(検証・解説・余話の無い章は未改訂)
論語:原文・白文・書き下し
原文・白文
堯曰、「咨、爾舜、天之曆數在爾躬、允執其中。四海困窮、天祿永終。」舜亦以命禹。
校訂
定州竹簡論語
……[四海困窮,天祿永終。「舜亦以命禹。曰:「予小子履敢用]598……
復元白文(論語時代での表記)
咨 舜 數 舜
※曆→厤・躬→身・困→(甲骨文)・窮→究。論語の本章は赤字が論語の時代に存在しない。舜は戦国時代になって孟子が創作した架空人物。堯の創作はそれよりさらに時代が下る。本章は戦国時代以降の儒者による創作である。
書き下し
堯曰く、咨、爾舜、天之曆數爾の躬に在り、允に其の中を執れ。四海困み窮まば、天の祿永へに終らむ。舜も亦以て禹に命る。
論語:現代日本語訳
逐語訳
堯が言った。「ああ、そなた舜よ。天の巡り合わせはそなたの身にある。まじめに物事の中心をしっかり握れ。世界が押し詰められ行き詰まって苦しむなら、天の恵みは永遠に終わる。」舜もまたこのようにして禹に命令した。
意訳
堯「チッチッチ。そなた舜よ。天界の巡り合わせにより、天下の大権がそなたの身に下った。心して世の中のバランスを取れ。そなたの政治が悪くて天下が苦しむようなら、永遠に天から見放されるぞ。」
こうして天下の権を譲られた舜は、自身もまた同じようにして、禹に天下の権を譲った。
従来訳
堯帝が天子*の位を舜帝に譲られたとき、いわれた。――
「ああ、汝、舜よ。天命今や汝の身に下って、ここに汝に帝位をゆずる。よく中道をふんで政を行え。もし天下万民を困窮せしめることがあれば、天の恵みは永久に汝の身を去るであろう。」
舜帝が夏の禹王に位を譲られるときにも、同じ言葉をもってせられた。下村湖人先生『現代訳論語』
*天子:この言葉が中国語に現れるのは西周早期で、殷の君主は自分から”天の子”などと図々しいことは言わなかった。詳細は論語述而篇34余話「周王朝の図々しさ」を参照。
現代中国での解釈例
堯說:「好啊!你這個舜。天命降臨到你的身上,讓你繼承帝位。如果天下都很窮困,你的帝位也就永遠結束了。」舜也這樣告誡過禹。

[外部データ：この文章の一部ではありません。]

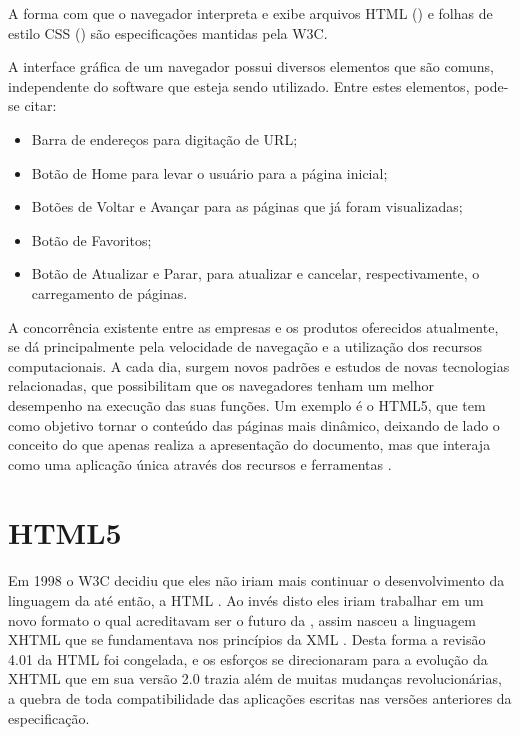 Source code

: \documentclass[espaco=simples,appendix=Name]{abnt}
\begin{document}
A forma com que o navegador interpreta e exibe arquivos HTML () e folhas de estilo CSS () são especificações mantidas pela W3C.

A interface gráfica de um navegador possui diversos elementos que são comuns, independente do software que esteja sendo utilizado. Entre estes elementos, pode-se citar: 
\begin{itemize}
	\item Barra de endereços para digitação de URL;
	\item Botão de Home para levar o usuário para a página inicial;
	\item Botões de Voltar e Avançar para as páginas que já foram visualizadas;
	\item Botão de Favoritos;
	\item Botão de Atualizar e Parar, para atualizar e cancelar, respectivamente, o carregamento de páginas.
\end{itemize}

A concorrência existente entre as empresas e os produtos oferecidos atualmente, se dá principalmente pela velocidade de navegação e a utilização dos recursos computacionais. A cada dia, surgem novos padrões e estudos de novas tecnologias relacionadas, que possibilitam que os navegadores tenham um melhor desempenho na execução das suas funções. Um exemplo é o HTML5, que tem como objetivo tornar o conteúdo das páginas mais dinâmico, deixando de lado o conceito do  que apenas realiza a apresentação do documento, mas que interaja como uma aplicação única através dos recursos e ferramentas \cite{WebAppPlataform}.

\section{HTML5}

Em 1998 o W3C decidiu que eles não iriam mais continuar o desenvolvimento da linguagem da  até então, a HTML . Ao invés disto eles iriam trabalhar em um novo formato o qual acreditavam ser o futuro da , assim nasceu a linguagem XHTML  que se fundamentava nos princípios da XML . Desta forma a revisão 4.01 da HTML foi congelada, e os esforços se direcionaram para a evolução da XHTML que em sua versão 2.0 trazia além de muitas mudanças revolucionárias, a quebra de toda compatibilidade das aplicações escritas nas versões anteriores da especificação.
\end{document}
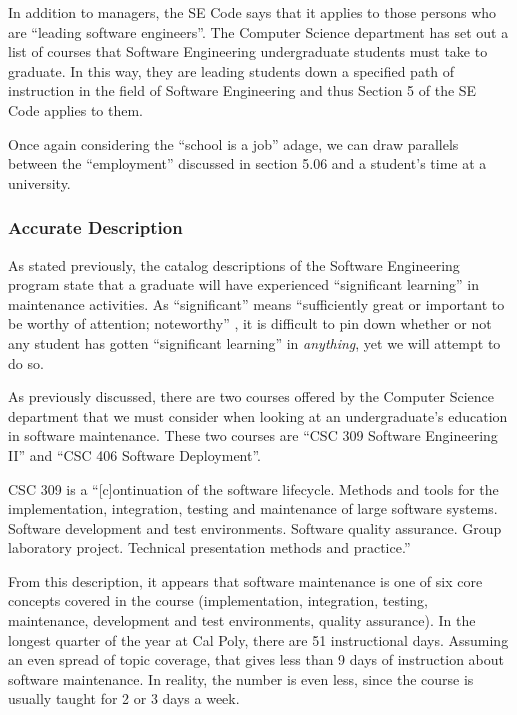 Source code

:\documentclass[11pt]{article}
\begin{document}
\begin{multicols}{2}
In addition to managers, the SE Code says that it applies to those persons who are ``leading software engineers''.  The Computer Science department has set out a list of courses that Software Engineering undergraduate students must take to graduate. \cite{catalogDegree}  In this way, they are leading students down a specified path of instruction in the field of Software Engineering and thus Section 5 of the SE Code applies to them.

Once again considering the ``school is a job'' adage, we can draw parallels between the ``employment'' discussed in section 5.06 and a student's time at a university.

\subsubsection{Accurate Description}

As stated previously, the catalog descriptions of the Software Engineering program state that a graduate will have experienced ``significant learning'' in maintenance activities. \cite{catalogDept}  As ``significant'' means ``sufficiently great or important to be worthy of attention; noteworthy'' \cite{definitionSignificant}, it is difficult to pin down whether or not any student has gotten ``significant learning'' in \emph{anything}, yet we will attempt to do so.

As previously discussed, there are two courses offered by the Computer Science department that we must consider when looking at an undergraduate's education in software maintenance.  These two courses are ``CSC 309 Software Engineering II'' and ``CSC 406 Software Deployment''.

CSC 309 is a ``[c]ontinuation of the software lifecycle. Methods and tools for the implementation, integration, testing and maintenance of large software systems. Software development and test environments. Software quality assurance. Group laboratory project. Technical presentation methods and practice.'' \cite{catalogCourses}

From this description, it appears that software maintenance is one of six core concepts covered in the course (implementation, integration, testing, maintenance, development and test environments, quality assurance).  In the longest quarter of the year at Cal Poly, there are 51 instructional days. \cite{polyCalendar}  Assuming an even spread of topic coverage, that gives less than 9 days of instruction about software maintenance.  In reality, the number is even less, since the course is usually taught for 2 or 3 days a week. \cite{309Schedule}


\end{multicols}
\end{document}
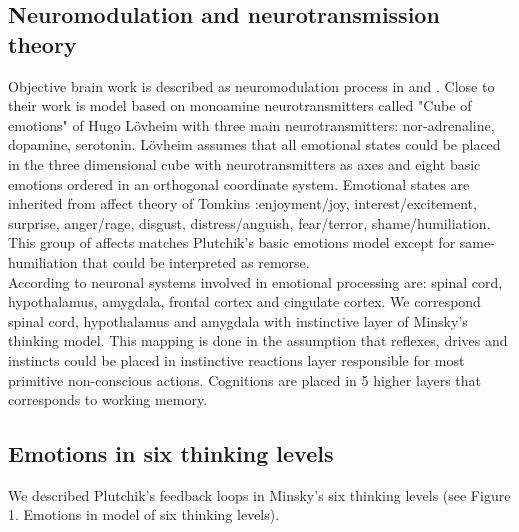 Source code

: \subsection{Neuromodulation and neurotransmission theory}

Objective brain work is described as neuromodulation process in \cite{neuromodulatory} and \cite{emotionsbraintorobot}.
Close to their work is model based on monoamine neurotransmitters called "Cube of emotions" of Hugo L\"{o}vheim \cite{cubeofemotions} with three main neurotransmitters: nor-adrenaline, dopamine, serotonin. L\"{o}vheim assumes that all emotional states could be placed in the three dimensional cube with neurotransmitters as axes and eight basic emotions ordered in an orthogonal coordinate system. Emotional states are inherited from affect theory of Tomkins \cite{tomkins1, tomkins2, tomkins3}:enjoyment/joy, interest/excitement, surprise, anger/rage, disgust, distress/anguish, fear/terror, shame/humiliation. This group of affects matches  Plutchik's basic emotions model except for same-humiliation that could be interpreted as remorse.\\
According to \cite{emotionsbraintorobot} neuronal systems involved in emotional processing are: spinal cord, hypothalamus, amygdala, frontal cortex and cingulate cortex. We correspond spinal cord, hypothalamus and amygdala with instinctive layer of Minsky's thinking model. This mapping is done in the assumption that reflexes, drives and instincts could be placed in instinctive reactions layer responsible for most primitive non-conscious actions. Cognitions are placed in 5 higher layers that corresponds to working memory.

\subsection{Emotions in six thinking levels}

We described Plutchik's feedback loops \cite{natureofemotions} in Minsky's six thinking levels (see Figure 1. Emotions in model of six thinking levels).

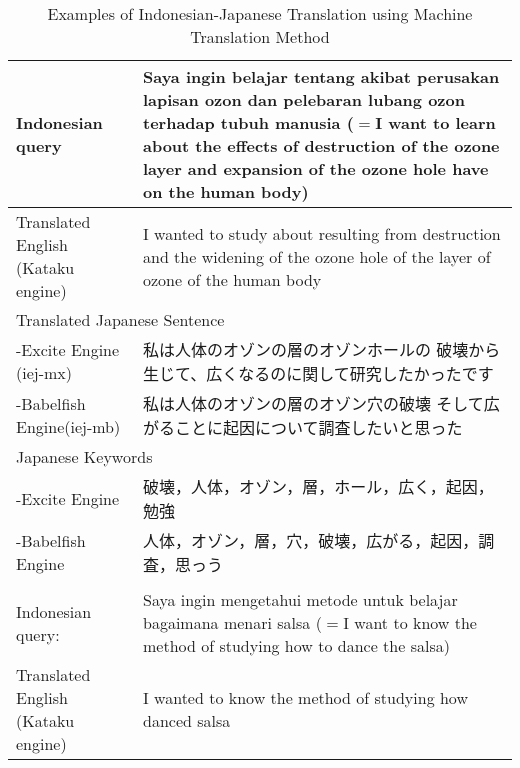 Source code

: \documentclass[english]{jnlp_1.3c}
\begin{document}
\begin{table}[t]
  \caption{Examples of Indonesian-Japanese Translation using Machine
 Translation Method}
  \label{table:6}
  \begin{center}
   \begin{tabular}{|l|l|}\hline
    \multicolumn{1}{|p{10em}|}{Indonesian query}
    &    \multicolumn{1}{|p{30em}|}{Saya ingin belajar tentang akibat
    perusakan lapisan ozon dan pelebaran lubang 
    ozon terhadap tubuh manusia ($=$I want to learn about the
    effects of destruction of the ozone layer and expansion of the ozone
    hole have on the human body)}   \\  \hline
    \multicolumn{1}{|p{10em}|}{Translated English (Kataku engine)}
    &    \multicolumn{1}{|p{30em}|}{I wanted to study about resulting
    from destruction and the widening of the ozone hole of the layer of
    ozone of the human body}   \\  \hline
    \multicolumn{2}{|l|}{Translated Japanese Sentence} \\ \hline
    \multicolumn{1}{|p{10em}|}{-Excite Engine (iej-mx)}
    &    \multicolumn{1}{|p{30em}|}{私は人体のオゾンの層のオゾンホールの
    破壊から生じて、広くなるのに関して研究したかったです}   \\  \hline
     \multicolumn{1}{|p{10em}|}{-Babelfish Engine(iej-mb)}
    &    \multicolumn{1}{|p{30em}|}{私は人体のオゾンの層のオゾン穴の破壊
    そして広がることに起因について調査したいと思った}   \\  \hline
     \multicolumn{2}{|l|}{Japanese Keywords} \\ \hline
     \multicolumn{1}{|p{10em}|}{-Excite Engine}
    &    \multicolumn{1}{|p{30em}|}{破壊，人体，オゾン，層，ホール，広く，起因，勉強}   \\  \hline
     \multicolumn{1}{|p{10em}|}{-Babelfish Engine}
    &    \multicolumn{1}{|p{30em}|}{人体，オゾン，層，穴，破壊，広がる，起因，調査，思っう}   \\  \hline
     \multicolumn{2}{|l|}{} \\ \hline
    \multicolumn{1}{|p{10em}|}{Indonesian query:}
    &    \multicolumn{1}{|p{30em}|}{Saya ingin mengetahui metode untuk
    belajar bagaimana menari salsa ($=$I want to know the method of
    studying how to dance the salsa)}   \\  \hline
    \multicolumn{1}{|p{10em}|}{Translated English (Kataku engine)}
    &    \multicolumn{1}{|p{30em}|}{I wanted to know the method of
    studying how danced salsa}   \\  \hline

\end{tabular}
\end{center}
\end{table}
\end{document}
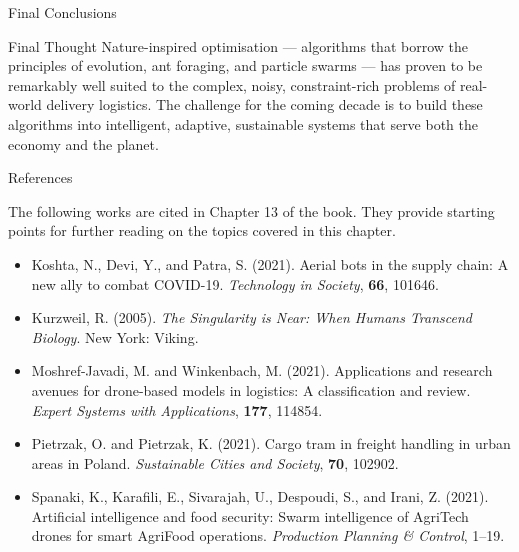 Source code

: \documentclass[aspectratio=169,10pt]{beamer}
\begin{document}
\begin{frame}[allowframebreaks]{Final Conclusions}
  \bigskip
  \begin{alertblock}{Final Thought}
    Nature-inspired optimisation --- algorithms that borrow
    the principles of evolution, ant foraging, and particle
    swarms --- has proven to be remarkably well suited to the
    complex, noisy, constraint-rich problems of real-world
    delivery logistics.  The challenge for the coming decade
    is to build these algorithms into intelligent, adaptive,
    sustainable systems that serve both the economy and the
    planet.
  \end{alertblock}

\end{frame}

\begin{frame}[allowframebreaks]{References}

  The following works are cited in Chapter 13 of the book.
  They provide starting points for further reading on the
  topics covered in this chapter.

  \bigskip
  \begin{small}
  \begin{itemize}
    \item Koshta, N., Devi, Y., and Patra, S. (2021).
          Aerial bots in the supply chain: A new ally to combat
          COVID-19. \textit{Technology in Society}, \textbf{66},
          101646.

    \item Kurzweil, R. (2005).
          \textit{The Singularity is Near: When Humans Transcend
          Biology}. New York: Viking.

    \item Moshref-Javadi, M. and Winkenbach, M. (2021).
          Applications and research avenues for drone-based
          models in logistics: A classification and review.
          \textit{Expert Systems with Applications}, \textbf{177},
          114854.

    \item Pietrzak, O. and Pietrzak, K. (2021).
          Cargo tram in freight handling in urban areas in Poland.
          \textit{Sustainable Cities and Society}, \textbf{70},
          102902.

    \item Spanaki, K., Karafili, E., Sivarajah, U., Despoudi, S.,
          and Irani, Z. (2021).
          Artificial intelligence and food security: Swarm
          intelligence of AgriTech drones for smart AgriFood
          operations.
          \textit{Production Planning \& Control}, 1--19.
  \end{itemize}
  \end{small}

\end{frame}
\end{document}
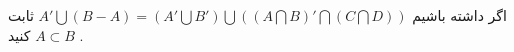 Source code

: اگر داشته باشیم
$A' \bigcup (B-A) = (A' \bigcup B') \bigcup ((A\bigcap B)' \bigcap (C\bigcap D))$
ثابت کنید
$A \subset B$ . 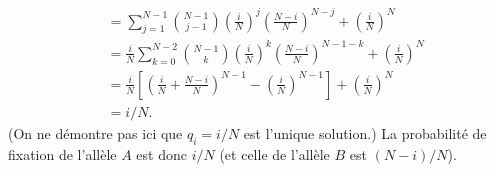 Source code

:{\begin{description}
\begin{align*}
      & = \sum_{j=1}^{N-1} \binom{N-1}{j-1} \left(\frac{i}N\right)^j \left(\frac{N-i} N\right)^{N-j} + \left(\frac{i}N\right)^N \\
      & = \frac{i}N \sum_{k=0}^{N-2} \binom{N-1}{k} \left(\frac{i}N\right)^k \left(\frac{N-i} N\right)^{N-1-k} + \left(\frac{i}N\right)^N \\
      & = \frac{i}N \left[\left(\frac{i}N + \frac{N-i}N\right)^{N-1} - \left(\frac{i}N\right)^{N-1}\right] + \left(\frac{i}N\right)^N \\
      & = i/N.
    \end{align*}
    (On ne démontre pas ici que $q_i = i/N$ est l'unique solution.) La probabilité de fixation de l'allèle $A$ est donc $i/N$ (et celle de l'allèle $B$ est $(N-i)/N$).
  \end{description}
  
}



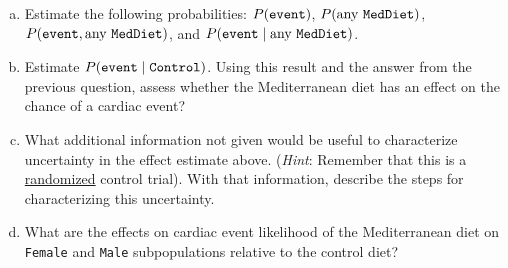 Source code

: \documentclass[11pt]{article}
\begin{document}
\begin{enumerate}[a.]
	\item Estimate the following probabilities: $P({\tt event })$, $P(\text{any {\tt MedDiet}})$, $P({\tt event },\text{any {\tt MedDiet}})$, and $P({\tt event } \mid \text{any {\tt MedDiet}})$.
	\item Estimate $P({\tt event } \mid \text{{\tt Control}})$.  Using this result and the answer from the previous question, assess whether the Mediterranean diet has an effect on the chance of a cardiac event?  
	\item What additional information not given would be useful to characterize uncertainty in the effect estimate above.  (\textit{Hint}: Remember that this is a \underline{randomized} control trial).  With that information, describe the steps for characterizing this uncertainty.
	\item What are the effects on cardiac event likelihood of the Mediterranean diet on {\tt Female} and {\tt Male} subpopulations relative to the control diet? 
\end{enumerate} 
\end{document}
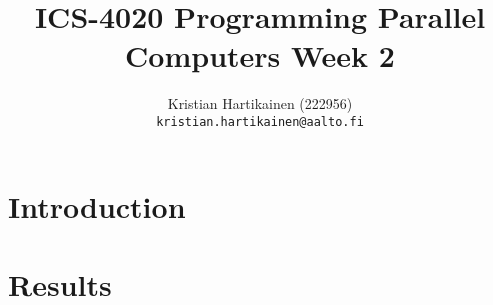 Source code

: \documentclass[a4paper,10pt]{article}
\title{ICS-4020 Programming Parallel Computers Week 2}
\author{Kristian Hartikainen (222956)\\
       {\tt kristian.hartikainen@aalto.fi}}
\begin{document}
\maketitle

\pagebreak



\section{Introduction}


\pagebreak
\section{Results}


\end{document}
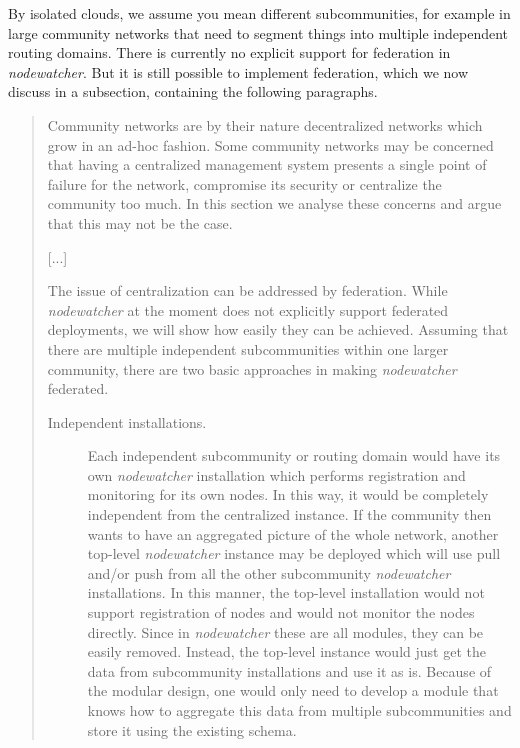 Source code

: \documentclass[12pt,twoside,a4paper]{report}
\newcommand{\nodewatcher}{\textit{nodewatcher}}
\begin{document}
By isolated clouds, we assume you mean different subcommunities, for example in large community networks that need to segment things into multiple independent routing domains.
There is currently no explicit support for federation in \nodewatcher{}.
But it is still possible to implement federation, which we now discuss in a subsection, containing the following paragraphs.

\begin{quote}
Community networks are by their nature decentralized networks which grow in an ad-hoc fashion.
Some community networks may be concerned that having a centralized management system presents a single point of failure for the network, compromise its security or centralize the community too much.
In this section we analyse these concerns and argue that this may not be the case.

[...]

The issue of centralization can be addressed by federation.
While \nodewatcher{} at the moment does not explicitly support federated deployments, we will show how easily they can be achieved.
Assuming that there are multiple independent subcommunities within one larger community, there are two basic approaches in making \nodewatcher{} federated.

\begin{description}
    \item[Independent installations.] Each independent subcommunity or routing domain would have its own \nodewatcher{} installation which performs registration and monitoring for its own nodes.
    In this way, it would be completely independent from the centralized instance.
    If the community then wants to have an aggregated picture of the whole network, another top-level \nodewatcher{} instance may be deployed which will use pull and/or push from all the other subcommunity \nodewatcher{} installations.
    In this manner, the top-level installation would not support registration of nodes and would not monitor the nodes directly.
    Since in \nodewatcher{} these are all modules, they can be easily removed.
    Instead, the top-level instance would just get the data from subcommunity installations and use it as is.
    Because of the modular design, one would only need to develop a module that knows how to aggregate this data from multiple subcommunities and store it using the existing schema.


\end{description}
\end{quote}
\end{document}
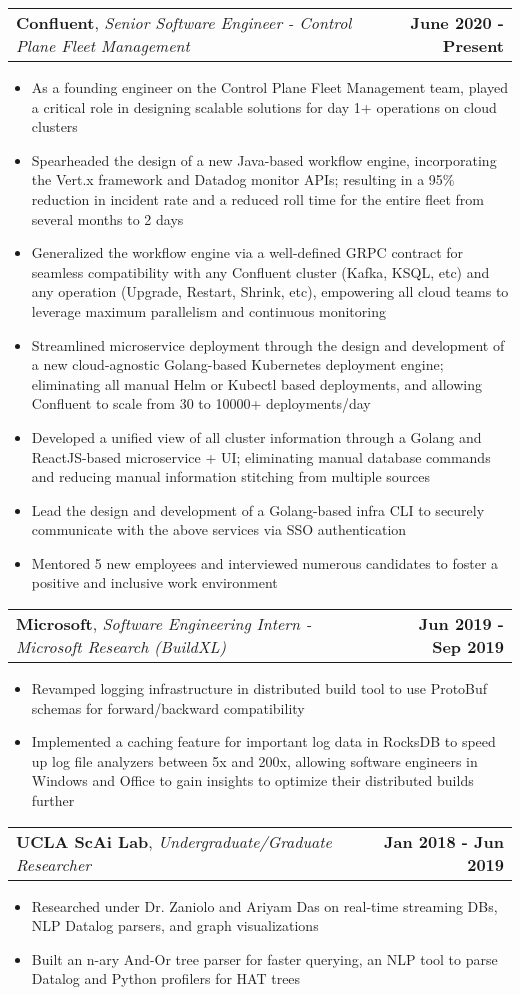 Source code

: \documentclass[letterpaper,10.8pt]{article}
\makeatletter
\newcommand{\resumeItemOne}[1]{
  \item[$\circ$]\small{{#1 \vspace{-2pt}}
  }
}
\newcommand{\resumeSubheading}[3]{
  \vspace{-2pt}\item[$ $]
    \begin{tabular*}{0.97\textwidth}{l@{\extracolsep{\fill}}r}
      \textbf{#1}, \textit{\small #2} & \textbf{\small #3} \\
    \end{tabular*}
  \vspace{-7pt}
}
\newcommand{\resumeItemListStart}{\begin{itemize}}
\newcommand{\resumeItemListEnd}{\end{itemize}\vspace{-5pt}}
\makeatother
\begin{document}
    \resumeSubheading
    {Confluent}{Senior Software Engineer - Control Plane Fleet Management}{June 2020 - Present}
    \resumeItemListStart
        \resumeItemOne{As a founding engineer on the Control Plane Fleet Management team, played a critical role in designing scalable solutions for day 1+ operations on cloud clusters}
        \resumeItemOne{Spearheaded the design of a new Java-based workflow engine, incorporating the Vert.x framework and Datadog monitor APIs; resulting in a 95\% reduction in incident rate and a reduced roll time for the entire fleet from several months to 2 days}
        \resumeItemOne{Generalized the workflow engine via a well-defined GRPC contract for seamless compatibility with any Confluent cluster (Kafka, KSQL, etc) and any operation (Upgrade, Restart, Shrink, etc), empowering all cloud teams to leverage maximum parallelism and continuous monitoring}
        \resumeItemOne{Streamlined microservice deployment through the design and development of a new cloud-agnostic Golang-based Kubernetes deployment engine; eliminating all manual Helm or Kubectl based deployments, and allowing Confluent to scale from 30 to 10000+ deployments/day}
        \resumeItemOne{Developed a unified view of all cluster information through a Golang and ReactJS-based microservice + UI; eliminating manual database commands and reducing manual information stitching from multiple sources}
        \resumeItemOne{Lead the design and development of a Golang-based infra CLI to securely communicate with the above services via SSO authentication}
        \resumeItemOne{Mentored 5 new employees and interviewed numerous candidates to foster a positive and inclusive work environment}
    \resumeItemListEnd

    \resumeSubheading
    {Microsoft}{Software Engineering Intern - Microsoft Research (BuildXL)}{Jun 2019 - Sep 2019}
    \resumeItemListStart
        \resumeItemOne{Revamped logging infrastructure in distributed build tool to use ProtoBuf schemas for forward/backward compatibility}
        \resumeItemOne{Implemented a caching feature for important log data in RocksDB to speed up log file analyzers between 5x and 200x, allowing software engineers in Windows and Office to gain insights to optimize their distributed builds further}
    \resumeItemListEnd
    
    \resumeSubheading
    {UCLA ScAi Lab}{Undergraduate/Graduate Researcher}{Jan 2018 - Jun 2019}
    \resumeItemListStart
        \resumeItemOne{Researched under Dr. Zaniolo and Ariyam Das on real-time streaming DBs, NLP Datalog parsers, and
        graph visualizations}
        \resumeItemOne{Built an n-ary And-Or tree parser for faster querying, an NLP tool to parse Datalog and Python profilers for HAT trees}
    \resumeItemListEnd
\end{document}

尭が言った。「よいか、なんじ舜よ。天の命がお前の身の上に下りたもうた。お前に帝位を譲って継がせる。もし天下がこぞって困窮すれば、お前の帝位もまたすぐさま永遠に終わるのだ。」舜もまたこのように禹に告げて戒めた。
論語:語釈
堯(ギョウ)
論語のみならず漢文では、太古の聖王とされる人物。『史記』などに記された伝説では、中国最古の王朝とされる夏より以前の人物で、初めて暦を作った技術的英雄として記録されている。しかし歴史的実在人物ではなく、架空の人物に過ぎない。
中国に漢字が現れるのは殷中期からで、それより以前の諸王は信用できるとしてもせいぜい数代前で、発掘された甲骨文からは、夏王朝開祖の禹についての記述や治水伝説は無い。従って甲骨文より時代が遡る諸王は、全て後世の創作。
「堯」(新字体:尭)の初出は甲骨文で、原義は高い山。派生義として、仰ぐように偉大な(人)の意。カールグレン上古音はŋioɡ(平)で、近音に「仰」ŋi̯aŋ(上)。つまりもともと「仰ぎ見るような偉い人」の意であり、個人名ではない。詳細は論語語釈「尭」を参照。
咨(シ)
(金文)
論語の本章では感動詞の”ああ”。論語では本章のみに登場。感嘆の舌打ちをあらわす擬声語。動詞としては、はかる。意見を並べ出して相談すること。初出は戦国中期の金文。論語の時代に存在しない。論語時代の置換候補も無い。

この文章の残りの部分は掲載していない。